* _PROBLEM_: Check each line below for the word "command" and give the number of lines that have it, nothing more.

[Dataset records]
<<<<

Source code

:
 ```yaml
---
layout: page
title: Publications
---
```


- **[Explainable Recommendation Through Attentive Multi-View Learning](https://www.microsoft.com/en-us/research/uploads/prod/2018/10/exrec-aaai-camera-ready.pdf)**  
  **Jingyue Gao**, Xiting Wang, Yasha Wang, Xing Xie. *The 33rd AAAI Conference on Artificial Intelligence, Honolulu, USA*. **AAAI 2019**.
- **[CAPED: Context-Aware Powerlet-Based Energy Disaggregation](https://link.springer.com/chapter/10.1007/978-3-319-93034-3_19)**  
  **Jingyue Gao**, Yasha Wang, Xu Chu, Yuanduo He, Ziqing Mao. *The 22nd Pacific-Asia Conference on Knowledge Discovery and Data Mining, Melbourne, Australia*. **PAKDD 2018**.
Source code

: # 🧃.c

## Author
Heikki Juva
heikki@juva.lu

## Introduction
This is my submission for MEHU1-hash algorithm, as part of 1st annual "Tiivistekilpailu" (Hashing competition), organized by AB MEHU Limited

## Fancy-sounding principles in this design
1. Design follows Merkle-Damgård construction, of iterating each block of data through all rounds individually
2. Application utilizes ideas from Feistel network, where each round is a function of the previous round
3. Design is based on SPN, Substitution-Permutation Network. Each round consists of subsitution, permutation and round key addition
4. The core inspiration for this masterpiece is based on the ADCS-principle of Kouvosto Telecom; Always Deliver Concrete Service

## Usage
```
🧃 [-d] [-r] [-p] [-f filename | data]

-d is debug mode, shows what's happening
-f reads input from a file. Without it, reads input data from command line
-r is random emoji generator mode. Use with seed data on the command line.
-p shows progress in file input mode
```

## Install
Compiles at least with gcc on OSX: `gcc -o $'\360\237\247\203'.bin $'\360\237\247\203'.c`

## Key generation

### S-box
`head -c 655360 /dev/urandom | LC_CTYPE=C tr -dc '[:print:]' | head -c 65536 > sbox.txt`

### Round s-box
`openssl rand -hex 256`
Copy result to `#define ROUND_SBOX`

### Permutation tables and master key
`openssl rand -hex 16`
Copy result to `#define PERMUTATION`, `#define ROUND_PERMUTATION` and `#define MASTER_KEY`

>>>>

* _OUTPUT BELOW_: 2